> **WHAT IS BEING ASKED**: Your answer should be a single number: how many lines of the material below contain "custom".

> **EXERCISE INPUT**:

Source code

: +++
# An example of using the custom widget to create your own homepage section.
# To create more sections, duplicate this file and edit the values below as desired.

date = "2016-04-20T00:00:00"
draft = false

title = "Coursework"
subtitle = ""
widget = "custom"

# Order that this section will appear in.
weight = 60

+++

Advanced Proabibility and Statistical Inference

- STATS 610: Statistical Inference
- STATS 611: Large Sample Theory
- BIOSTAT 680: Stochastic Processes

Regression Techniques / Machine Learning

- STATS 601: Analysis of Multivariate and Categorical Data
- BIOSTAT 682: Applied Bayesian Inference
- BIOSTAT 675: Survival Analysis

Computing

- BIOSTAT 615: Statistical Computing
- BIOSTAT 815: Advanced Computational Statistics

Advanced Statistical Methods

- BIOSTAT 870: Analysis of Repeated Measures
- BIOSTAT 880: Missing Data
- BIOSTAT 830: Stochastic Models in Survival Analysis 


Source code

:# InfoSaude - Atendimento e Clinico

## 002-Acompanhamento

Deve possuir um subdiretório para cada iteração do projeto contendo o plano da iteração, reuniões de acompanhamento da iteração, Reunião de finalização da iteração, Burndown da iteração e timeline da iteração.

> **TASK RESPONSE**: 2